What you need to do: Your answer should contain only the lines from the top of the data below down through the one with "## Colab Demo", transcribed exactly and without pictures; please include nothing more.

Stored data entries:
'''
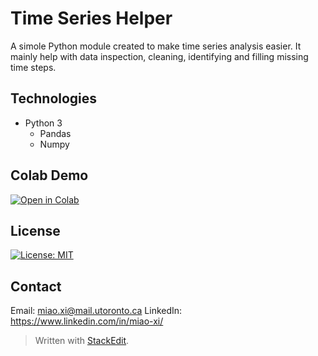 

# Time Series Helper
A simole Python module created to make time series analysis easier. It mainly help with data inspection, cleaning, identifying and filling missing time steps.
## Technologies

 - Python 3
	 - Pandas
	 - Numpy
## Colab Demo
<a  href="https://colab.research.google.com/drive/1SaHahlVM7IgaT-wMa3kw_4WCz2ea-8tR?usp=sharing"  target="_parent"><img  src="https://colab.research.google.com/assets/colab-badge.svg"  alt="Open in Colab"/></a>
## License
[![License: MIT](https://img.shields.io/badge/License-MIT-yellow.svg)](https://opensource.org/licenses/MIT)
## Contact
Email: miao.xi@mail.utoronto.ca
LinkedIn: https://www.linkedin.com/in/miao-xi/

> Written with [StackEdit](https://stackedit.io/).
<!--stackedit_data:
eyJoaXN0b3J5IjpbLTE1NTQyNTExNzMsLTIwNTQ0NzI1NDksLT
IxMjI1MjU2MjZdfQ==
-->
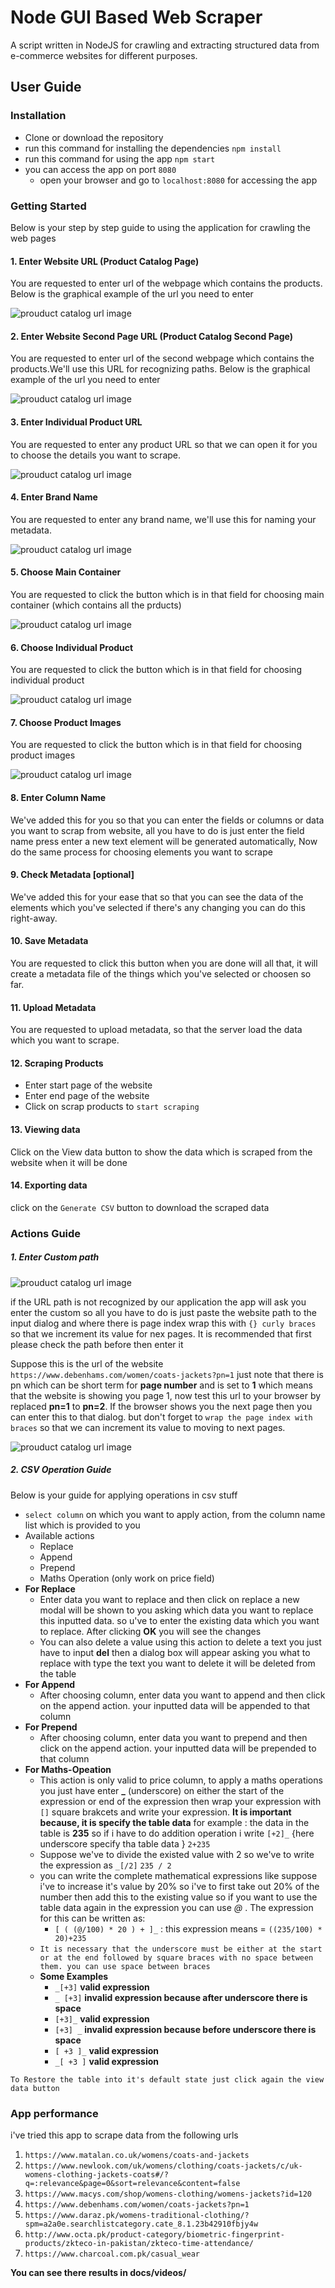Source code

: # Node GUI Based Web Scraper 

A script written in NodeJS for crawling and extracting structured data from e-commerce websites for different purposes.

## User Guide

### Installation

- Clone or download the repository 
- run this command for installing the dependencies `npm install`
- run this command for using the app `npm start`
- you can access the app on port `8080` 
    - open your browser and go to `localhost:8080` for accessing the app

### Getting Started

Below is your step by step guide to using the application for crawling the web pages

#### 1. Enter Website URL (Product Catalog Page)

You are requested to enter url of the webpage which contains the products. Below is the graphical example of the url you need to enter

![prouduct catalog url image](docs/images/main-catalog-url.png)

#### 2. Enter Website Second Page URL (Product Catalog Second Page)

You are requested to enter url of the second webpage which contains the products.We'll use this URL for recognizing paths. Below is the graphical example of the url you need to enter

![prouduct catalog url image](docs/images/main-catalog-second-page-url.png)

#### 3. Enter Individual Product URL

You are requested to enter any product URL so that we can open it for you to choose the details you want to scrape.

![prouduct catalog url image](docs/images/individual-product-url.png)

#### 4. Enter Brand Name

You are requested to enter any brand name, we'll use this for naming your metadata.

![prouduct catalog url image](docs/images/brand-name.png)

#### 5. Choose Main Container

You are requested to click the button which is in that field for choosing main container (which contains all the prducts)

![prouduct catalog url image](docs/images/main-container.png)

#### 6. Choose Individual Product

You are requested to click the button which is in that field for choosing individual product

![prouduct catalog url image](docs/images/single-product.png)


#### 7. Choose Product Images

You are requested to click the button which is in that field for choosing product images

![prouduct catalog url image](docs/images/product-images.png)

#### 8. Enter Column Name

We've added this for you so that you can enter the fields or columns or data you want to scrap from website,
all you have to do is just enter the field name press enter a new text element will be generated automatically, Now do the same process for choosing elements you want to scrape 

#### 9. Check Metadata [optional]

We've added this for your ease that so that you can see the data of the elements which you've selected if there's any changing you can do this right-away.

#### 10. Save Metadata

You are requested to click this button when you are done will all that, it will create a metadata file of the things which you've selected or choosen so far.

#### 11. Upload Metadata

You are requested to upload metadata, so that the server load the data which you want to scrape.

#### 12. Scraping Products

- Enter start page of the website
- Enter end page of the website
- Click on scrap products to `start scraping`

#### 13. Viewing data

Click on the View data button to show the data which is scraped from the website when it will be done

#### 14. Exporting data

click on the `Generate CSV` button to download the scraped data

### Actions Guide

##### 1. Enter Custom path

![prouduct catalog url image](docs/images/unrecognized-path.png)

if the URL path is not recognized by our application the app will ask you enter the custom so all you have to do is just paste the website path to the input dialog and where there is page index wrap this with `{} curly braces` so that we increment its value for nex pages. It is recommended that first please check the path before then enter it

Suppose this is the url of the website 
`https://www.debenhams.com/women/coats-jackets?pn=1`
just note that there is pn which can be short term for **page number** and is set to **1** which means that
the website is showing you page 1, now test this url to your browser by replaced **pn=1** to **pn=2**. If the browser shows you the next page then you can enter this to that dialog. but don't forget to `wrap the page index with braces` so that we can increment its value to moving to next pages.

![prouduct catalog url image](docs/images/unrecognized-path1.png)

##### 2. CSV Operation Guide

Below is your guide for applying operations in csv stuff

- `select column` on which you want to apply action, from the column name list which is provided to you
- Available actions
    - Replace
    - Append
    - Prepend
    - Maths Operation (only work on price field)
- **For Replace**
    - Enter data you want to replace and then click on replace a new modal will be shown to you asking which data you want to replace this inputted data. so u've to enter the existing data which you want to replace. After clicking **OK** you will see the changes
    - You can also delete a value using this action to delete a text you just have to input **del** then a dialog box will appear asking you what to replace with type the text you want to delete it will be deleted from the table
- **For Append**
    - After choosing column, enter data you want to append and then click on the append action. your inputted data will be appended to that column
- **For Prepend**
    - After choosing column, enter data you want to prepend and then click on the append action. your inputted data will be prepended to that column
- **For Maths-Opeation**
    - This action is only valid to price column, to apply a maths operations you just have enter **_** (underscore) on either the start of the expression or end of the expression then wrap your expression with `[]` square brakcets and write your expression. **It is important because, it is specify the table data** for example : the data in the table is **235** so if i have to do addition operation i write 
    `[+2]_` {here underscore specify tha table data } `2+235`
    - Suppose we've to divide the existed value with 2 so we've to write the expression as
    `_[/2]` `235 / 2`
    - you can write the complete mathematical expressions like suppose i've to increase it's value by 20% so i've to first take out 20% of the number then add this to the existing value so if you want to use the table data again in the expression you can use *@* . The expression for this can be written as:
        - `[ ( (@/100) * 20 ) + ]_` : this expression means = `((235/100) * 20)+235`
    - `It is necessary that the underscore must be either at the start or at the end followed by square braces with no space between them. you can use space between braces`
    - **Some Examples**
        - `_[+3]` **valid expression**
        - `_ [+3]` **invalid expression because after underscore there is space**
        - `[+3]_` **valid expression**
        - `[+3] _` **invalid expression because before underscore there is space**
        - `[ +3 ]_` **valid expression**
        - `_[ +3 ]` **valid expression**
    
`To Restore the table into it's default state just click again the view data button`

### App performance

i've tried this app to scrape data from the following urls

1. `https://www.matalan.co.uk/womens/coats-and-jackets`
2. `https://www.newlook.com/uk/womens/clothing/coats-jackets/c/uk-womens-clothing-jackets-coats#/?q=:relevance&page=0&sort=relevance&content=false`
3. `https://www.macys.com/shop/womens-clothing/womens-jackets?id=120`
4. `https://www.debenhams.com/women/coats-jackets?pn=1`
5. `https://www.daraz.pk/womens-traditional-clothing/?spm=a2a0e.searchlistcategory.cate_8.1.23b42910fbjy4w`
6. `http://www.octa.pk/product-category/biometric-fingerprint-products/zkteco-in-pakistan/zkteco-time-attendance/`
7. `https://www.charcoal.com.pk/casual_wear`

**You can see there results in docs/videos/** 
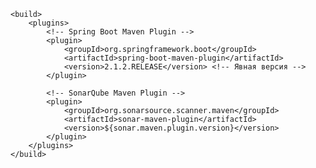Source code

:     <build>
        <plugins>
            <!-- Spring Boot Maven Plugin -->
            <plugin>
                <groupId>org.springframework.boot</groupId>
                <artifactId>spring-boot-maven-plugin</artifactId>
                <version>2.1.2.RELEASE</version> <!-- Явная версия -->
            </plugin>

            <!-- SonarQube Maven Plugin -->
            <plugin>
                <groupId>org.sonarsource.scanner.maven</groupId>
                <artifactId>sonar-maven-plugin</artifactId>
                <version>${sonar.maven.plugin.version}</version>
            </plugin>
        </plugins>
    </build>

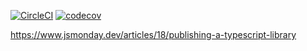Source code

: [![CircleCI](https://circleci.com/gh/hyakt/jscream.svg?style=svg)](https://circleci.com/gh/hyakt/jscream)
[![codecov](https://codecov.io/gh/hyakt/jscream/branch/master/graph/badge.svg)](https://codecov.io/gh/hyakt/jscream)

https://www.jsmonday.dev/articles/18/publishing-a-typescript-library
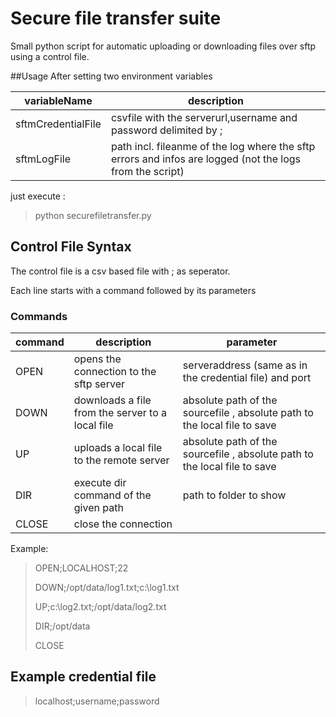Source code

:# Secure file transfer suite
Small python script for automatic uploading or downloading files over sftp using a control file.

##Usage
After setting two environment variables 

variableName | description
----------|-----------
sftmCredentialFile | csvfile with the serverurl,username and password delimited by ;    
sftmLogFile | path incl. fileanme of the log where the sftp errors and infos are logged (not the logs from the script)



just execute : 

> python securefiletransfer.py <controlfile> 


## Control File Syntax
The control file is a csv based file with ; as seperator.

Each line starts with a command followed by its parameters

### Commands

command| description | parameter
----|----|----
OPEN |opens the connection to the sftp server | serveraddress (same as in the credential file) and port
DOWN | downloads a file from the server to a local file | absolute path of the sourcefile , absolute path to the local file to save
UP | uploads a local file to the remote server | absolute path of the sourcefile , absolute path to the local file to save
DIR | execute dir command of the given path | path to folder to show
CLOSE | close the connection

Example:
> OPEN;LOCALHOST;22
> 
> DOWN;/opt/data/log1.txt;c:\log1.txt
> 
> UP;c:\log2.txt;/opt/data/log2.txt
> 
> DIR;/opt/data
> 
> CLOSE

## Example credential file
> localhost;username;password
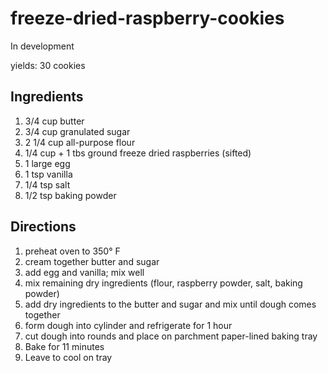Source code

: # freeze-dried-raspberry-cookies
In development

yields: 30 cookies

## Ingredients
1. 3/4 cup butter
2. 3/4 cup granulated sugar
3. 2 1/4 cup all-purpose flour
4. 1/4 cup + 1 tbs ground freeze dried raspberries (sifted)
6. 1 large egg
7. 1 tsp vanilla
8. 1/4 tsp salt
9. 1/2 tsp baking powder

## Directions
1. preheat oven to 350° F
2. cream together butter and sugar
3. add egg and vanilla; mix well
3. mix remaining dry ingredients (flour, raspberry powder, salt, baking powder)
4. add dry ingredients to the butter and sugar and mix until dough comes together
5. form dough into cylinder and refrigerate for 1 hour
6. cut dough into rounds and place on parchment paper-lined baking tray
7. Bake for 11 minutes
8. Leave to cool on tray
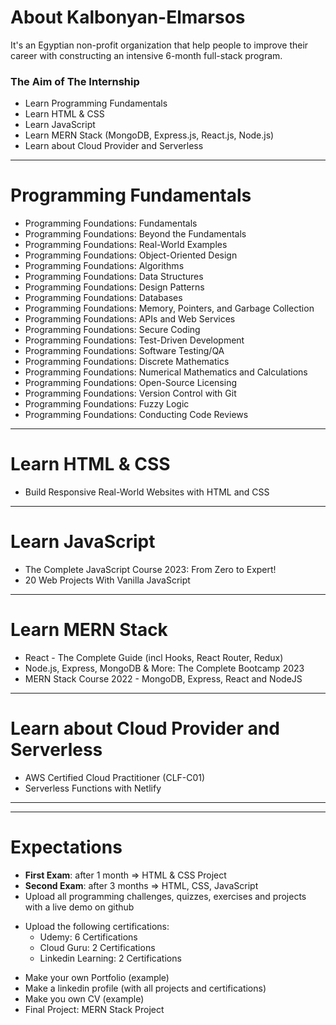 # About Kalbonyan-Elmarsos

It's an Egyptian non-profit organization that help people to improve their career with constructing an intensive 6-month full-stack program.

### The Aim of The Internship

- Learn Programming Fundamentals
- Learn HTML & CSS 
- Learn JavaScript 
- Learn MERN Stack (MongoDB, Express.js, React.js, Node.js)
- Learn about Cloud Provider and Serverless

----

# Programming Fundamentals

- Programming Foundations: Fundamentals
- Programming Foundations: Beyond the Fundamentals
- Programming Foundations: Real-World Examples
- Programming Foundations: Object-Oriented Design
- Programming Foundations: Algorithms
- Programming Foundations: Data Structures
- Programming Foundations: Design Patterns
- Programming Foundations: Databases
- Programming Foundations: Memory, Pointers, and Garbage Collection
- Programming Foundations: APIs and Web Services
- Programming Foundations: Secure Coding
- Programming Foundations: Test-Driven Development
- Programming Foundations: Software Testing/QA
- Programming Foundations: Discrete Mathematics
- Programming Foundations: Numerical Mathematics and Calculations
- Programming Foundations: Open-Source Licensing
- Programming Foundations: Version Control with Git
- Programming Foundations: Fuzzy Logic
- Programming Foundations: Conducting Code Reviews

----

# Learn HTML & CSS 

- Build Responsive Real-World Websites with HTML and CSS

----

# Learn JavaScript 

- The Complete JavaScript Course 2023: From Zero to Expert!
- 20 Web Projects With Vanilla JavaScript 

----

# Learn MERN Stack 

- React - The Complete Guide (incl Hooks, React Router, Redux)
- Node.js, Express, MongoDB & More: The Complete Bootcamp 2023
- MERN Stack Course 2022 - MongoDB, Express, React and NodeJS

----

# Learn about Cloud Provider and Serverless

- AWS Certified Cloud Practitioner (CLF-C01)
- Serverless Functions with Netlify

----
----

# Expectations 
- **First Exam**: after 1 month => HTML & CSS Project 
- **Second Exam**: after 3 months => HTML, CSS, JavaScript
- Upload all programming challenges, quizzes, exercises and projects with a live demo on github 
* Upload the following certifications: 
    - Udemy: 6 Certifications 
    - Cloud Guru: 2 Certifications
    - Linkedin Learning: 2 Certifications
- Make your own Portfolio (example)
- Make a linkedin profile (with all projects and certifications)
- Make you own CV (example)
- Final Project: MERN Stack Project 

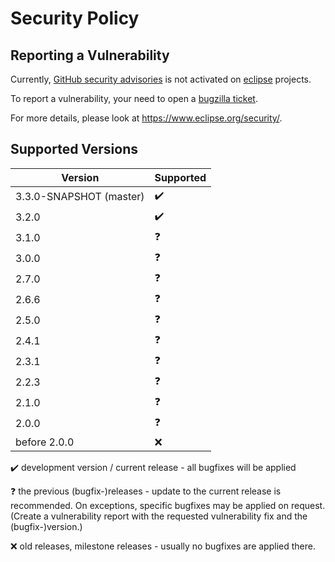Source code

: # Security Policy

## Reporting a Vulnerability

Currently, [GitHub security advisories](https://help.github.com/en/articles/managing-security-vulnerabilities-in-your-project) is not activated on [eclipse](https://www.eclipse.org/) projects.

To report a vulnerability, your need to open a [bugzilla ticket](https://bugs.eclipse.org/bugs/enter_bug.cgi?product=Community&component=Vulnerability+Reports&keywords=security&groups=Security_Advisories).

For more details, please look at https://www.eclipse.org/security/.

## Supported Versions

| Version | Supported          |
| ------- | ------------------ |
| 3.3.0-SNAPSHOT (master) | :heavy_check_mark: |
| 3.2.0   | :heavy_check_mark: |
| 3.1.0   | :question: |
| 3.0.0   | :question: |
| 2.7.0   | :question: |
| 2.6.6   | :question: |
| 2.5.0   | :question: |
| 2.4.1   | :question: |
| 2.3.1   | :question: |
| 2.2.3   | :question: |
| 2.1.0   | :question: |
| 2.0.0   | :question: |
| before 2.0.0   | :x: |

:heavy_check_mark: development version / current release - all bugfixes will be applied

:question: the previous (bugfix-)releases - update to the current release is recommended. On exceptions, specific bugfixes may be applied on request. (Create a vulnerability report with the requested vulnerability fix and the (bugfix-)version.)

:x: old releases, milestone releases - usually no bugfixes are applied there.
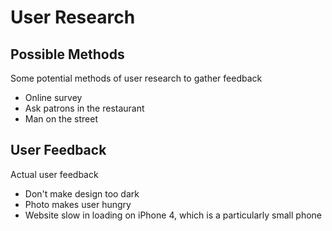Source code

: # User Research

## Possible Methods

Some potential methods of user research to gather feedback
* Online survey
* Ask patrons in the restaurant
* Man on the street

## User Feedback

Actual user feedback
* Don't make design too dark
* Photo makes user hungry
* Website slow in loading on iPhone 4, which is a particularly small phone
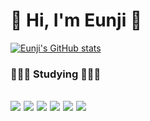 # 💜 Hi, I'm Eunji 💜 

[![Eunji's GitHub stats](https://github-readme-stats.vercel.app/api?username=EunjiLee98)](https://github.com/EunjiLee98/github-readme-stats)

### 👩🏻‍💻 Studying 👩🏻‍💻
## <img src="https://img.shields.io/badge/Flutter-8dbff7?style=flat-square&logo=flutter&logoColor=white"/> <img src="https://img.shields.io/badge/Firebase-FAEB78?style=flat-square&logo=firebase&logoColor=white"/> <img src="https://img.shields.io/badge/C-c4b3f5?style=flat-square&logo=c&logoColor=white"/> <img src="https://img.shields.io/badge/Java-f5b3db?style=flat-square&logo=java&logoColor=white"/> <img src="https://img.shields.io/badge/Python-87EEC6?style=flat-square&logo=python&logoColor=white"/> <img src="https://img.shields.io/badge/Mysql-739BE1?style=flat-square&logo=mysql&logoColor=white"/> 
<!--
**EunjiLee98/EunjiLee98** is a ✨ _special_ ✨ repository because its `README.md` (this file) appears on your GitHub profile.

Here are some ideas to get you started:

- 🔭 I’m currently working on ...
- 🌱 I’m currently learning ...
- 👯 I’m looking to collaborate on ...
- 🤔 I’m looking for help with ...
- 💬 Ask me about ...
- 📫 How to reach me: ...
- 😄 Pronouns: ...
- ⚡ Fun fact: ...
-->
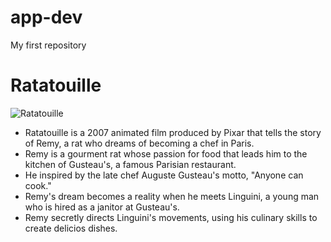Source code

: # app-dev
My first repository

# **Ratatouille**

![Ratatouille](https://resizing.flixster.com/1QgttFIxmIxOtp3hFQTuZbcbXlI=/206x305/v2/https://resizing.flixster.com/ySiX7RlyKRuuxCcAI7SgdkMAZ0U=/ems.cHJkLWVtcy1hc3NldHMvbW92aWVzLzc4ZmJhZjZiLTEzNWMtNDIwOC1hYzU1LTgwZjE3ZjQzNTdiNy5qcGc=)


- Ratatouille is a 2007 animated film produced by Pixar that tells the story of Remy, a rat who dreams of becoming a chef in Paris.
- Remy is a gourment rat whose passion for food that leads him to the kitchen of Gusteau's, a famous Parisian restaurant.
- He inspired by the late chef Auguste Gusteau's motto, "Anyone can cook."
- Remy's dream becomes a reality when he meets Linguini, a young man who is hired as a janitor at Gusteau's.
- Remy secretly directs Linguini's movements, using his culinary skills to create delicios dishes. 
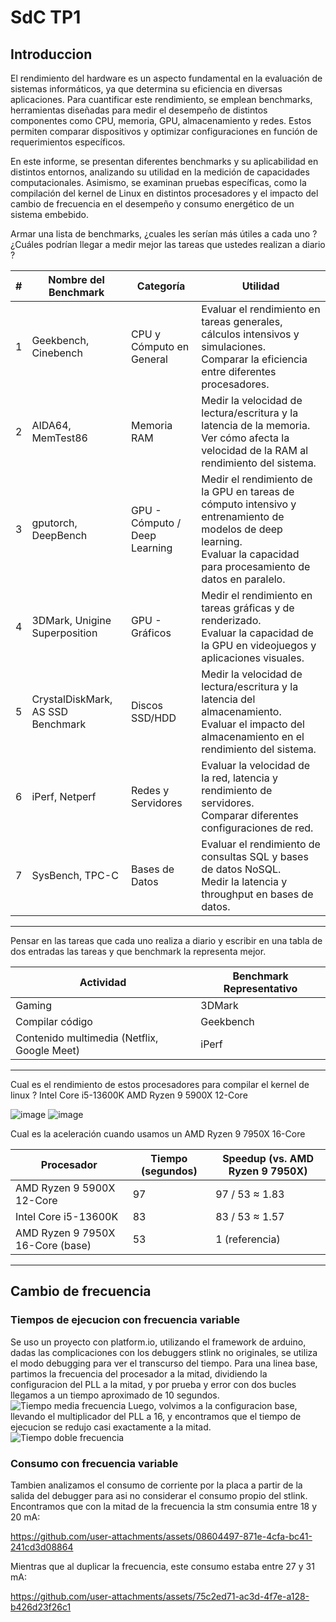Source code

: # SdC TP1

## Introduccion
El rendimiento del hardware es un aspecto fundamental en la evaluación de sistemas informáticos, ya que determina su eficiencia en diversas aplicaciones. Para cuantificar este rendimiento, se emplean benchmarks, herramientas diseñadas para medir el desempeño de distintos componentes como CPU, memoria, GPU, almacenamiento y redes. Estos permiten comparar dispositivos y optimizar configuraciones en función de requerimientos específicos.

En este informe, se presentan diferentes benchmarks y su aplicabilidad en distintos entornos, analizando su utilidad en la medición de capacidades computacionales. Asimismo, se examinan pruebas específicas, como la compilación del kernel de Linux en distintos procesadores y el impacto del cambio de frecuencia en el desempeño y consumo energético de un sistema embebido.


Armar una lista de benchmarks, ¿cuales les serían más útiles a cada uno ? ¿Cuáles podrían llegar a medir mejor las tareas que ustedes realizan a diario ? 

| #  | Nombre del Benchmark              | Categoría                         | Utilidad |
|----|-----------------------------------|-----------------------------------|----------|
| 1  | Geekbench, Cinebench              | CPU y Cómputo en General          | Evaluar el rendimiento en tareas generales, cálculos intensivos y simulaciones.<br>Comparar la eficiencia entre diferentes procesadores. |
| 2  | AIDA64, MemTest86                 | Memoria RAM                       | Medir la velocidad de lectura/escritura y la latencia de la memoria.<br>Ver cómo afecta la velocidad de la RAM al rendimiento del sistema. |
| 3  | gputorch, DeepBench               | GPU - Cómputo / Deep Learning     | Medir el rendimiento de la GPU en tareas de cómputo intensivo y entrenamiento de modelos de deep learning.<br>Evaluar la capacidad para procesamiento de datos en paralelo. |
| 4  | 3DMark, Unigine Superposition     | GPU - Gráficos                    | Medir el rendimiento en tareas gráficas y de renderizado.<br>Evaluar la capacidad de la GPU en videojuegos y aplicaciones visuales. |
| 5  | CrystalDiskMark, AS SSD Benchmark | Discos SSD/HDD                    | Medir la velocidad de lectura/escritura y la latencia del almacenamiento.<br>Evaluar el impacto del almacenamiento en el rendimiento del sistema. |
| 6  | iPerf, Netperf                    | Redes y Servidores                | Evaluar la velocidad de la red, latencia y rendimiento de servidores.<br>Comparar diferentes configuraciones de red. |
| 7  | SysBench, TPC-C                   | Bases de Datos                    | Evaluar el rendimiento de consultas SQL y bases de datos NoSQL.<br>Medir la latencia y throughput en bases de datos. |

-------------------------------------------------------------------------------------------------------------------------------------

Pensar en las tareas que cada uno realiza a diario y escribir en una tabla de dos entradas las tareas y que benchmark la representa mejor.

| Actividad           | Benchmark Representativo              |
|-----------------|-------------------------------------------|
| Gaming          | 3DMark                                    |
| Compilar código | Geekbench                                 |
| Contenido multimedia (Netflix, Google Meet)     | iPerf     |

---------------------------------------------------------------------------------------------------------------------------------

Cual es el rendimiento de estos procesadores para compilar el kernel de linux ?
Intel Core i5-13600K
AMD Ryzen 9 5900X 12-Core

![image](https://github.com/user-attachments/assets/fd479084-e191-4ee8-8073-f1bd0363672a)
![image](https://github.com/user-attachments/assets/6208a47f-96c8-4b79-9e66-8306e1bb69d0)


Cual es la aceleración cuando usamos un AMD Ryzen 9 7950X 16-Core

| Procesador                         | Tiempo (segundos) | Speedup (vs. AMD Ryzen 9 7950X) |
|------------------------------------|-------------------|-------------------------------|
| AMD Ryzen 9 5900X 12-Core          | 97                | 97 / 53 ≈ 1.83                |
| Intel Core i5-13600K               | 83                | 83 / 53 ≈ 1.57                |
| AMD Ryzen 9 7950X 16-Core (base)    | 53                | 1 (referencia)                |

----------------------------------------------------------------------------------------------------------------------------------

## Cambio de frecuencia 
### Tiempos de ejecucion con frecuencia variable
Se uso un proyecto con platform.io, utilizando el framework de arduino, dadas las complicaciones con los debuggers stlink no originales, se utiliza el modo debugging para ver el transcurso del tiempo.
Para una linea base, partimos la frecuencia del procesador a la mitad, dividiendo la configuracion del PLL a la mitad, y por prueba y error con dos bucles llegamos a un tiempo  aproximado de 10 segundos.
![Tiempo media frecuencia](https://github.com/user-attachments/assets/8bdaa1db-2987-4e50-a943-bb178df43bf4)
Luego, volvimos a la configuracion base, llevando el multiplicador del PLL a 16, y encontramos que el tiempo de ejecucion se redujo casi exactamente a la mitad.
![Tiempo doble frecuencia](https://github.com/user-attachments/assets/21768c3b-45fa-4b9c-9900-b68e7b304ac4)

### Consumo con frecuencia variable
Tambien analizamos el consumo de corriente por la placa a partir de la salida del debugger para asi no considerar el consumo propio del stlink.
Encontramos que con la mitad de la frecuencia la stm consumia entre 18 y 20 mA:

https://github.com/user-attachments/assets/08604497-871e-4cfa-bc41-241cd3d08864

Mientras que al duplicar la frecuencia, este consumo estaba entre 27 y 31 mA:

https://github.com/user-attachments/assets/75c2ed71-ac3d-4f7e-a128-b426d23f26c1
'''
Task output:
# Time Series Helper
A simole Python module created to make time series analysis easier. It mainly help with data inspection, cleaning, identifying and filling missing time steps.
## Technologies

 - Python 3
	 - Pandas
	 - Numpy
## Colab Demo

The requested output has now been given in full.